Joachim’s bridge-building in introducing the young Johannes Brahms to Robert and Clara Schumann in 1853 is represented here by the latter’s Romanze for violin and piano from that year. Clara dedicated it “in friendship” to Joachim, and performed it with him on several occasions. I’ve also included Joachim’s own slightly earlier Romanze as well as his Notturno for violin and orchestra. The “F-A-E” Sonata, based on Joachim’s motto, frei aber einsam (free but lonely), was the result of an 1853 collaboration between Robert Schumann, who wrote two of the four movements, and Albert Dietrich and Brahms, who each composed one. On this album Brahms’s Scherzo is heard. Joachim had to guess which composer had written which movement and apparently did so immediately when he first played it, with Clara Schumann at the piano. Also heard here is the beautiful lullaby with solo viola, Geistliches Wiegenlied, that Brahms composed for Joachim.
Brahms was greatly influenced not only by Joachim’s style of playing, but also by Hungarian folk music; Joachim, who was born in Hungary, transcribed Brahms’s Hungarian Dances and performed them regularly with the composer. Two of the dances are heard here in a version for violin and orchestra. Joachim, who married the famous contralto Amalie Schneeweiss, was inspired by vocal music and by Schubert. In 1855 he made a transcription for full orchestra of Schubert’s “Grand Duo”, originally for piano four hands, which was even performed by Toscanini. In an old concert programme of Amalie Schneeweiss I found Schubert’s Auf dem Wasser zu singen and so decided to include my own transcription of this beautiful song.

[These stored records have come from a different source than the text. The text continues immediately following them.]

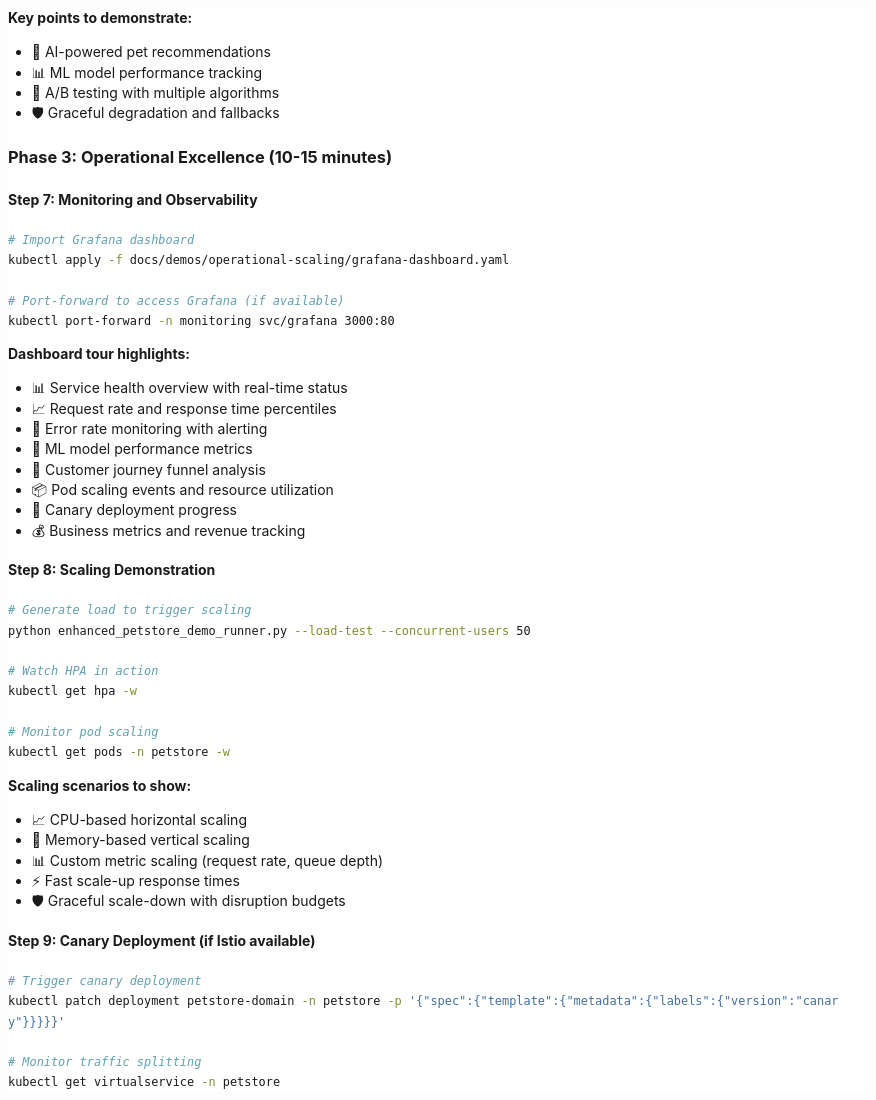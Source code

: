 **Key points to demonstrate:**
- 🤖 AI-powered pet recommendations
- 📊 ML model performance tracking
- 🔄 A/B testing with multiple algorithms
- 🛡️ Graceful degradation and fallbacks

### Phase 3: Operational Excellence (10-15 minutes)

#### Step 7: Monitoring and Observability
```bash
# Import Grafana dashboard
kubectl apply -f docs/demos/operational-scaling/grafana-dashboard.yaml

# Port-forward to access Grafana (if available)
kubectl port-forward -n monitoring svc/grafana 3000:80
```

**Dashboard tour highlights:**
- 📊 Service health overview with real-time status
- 📈 Request rate and response time percentiles
- 🚨 Error rate monitoring with alerting
- 🤖 ML model performance metrics
- 🎯 Customer journey funnel analysis
- 📦 Pod scaling events and resource utilization
- 🚢 Canary deployment progress
- 💰 Business metrics and revenue tracking

#### Step 8: Scaling Demonstration
```bash
# Generate load to trigger scaling
python enhanced_petstore_demo_runner.py --load-test --concurrent-users 50

# Watch HPA in action
kubectl get hpa -w

# Monitor pod scaling
kubectl get pods -n petstore -w
```

**Scaling scenarios to show:**
- 📈 CPU-based horizontal scaling
- 💾 Memory-based vertical scaling
- 📊 Custom metric scaling (request rate, queue depth)
- ⚡ Fast scale-up response times
- 🛡️ Graceful scale-down with disruption budgets

#### Step 9: Canary Deployment (if Istio available)
```bash
# Trigger canary deployment
kubectl patch deployment petstore-domain -n petstore -p '{"spec":{"template":{"metadata":{"labels":{"version":"canary"}}}}}'

# Monitor traffic splitting
kubectl get virtualservice -n petstore
```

Bruch’s First Violin Concerto is known today as one of the greatest and most popular of its kind, thanks partly to the major revisions made by Joachim. I also wanted to include something by Dvořák, whose famous Humoresque (originally for piano) was one of the first pieces I ever played on the violin. Dvořák wrote his Violin Concerto for Joachim as well and, like Bruch and Brahms before him, was indebted to the great violinist for his suggestions and revisions of the work’s solo part.
I hope you will enjoy this celebration of a largely forgotten musical giant!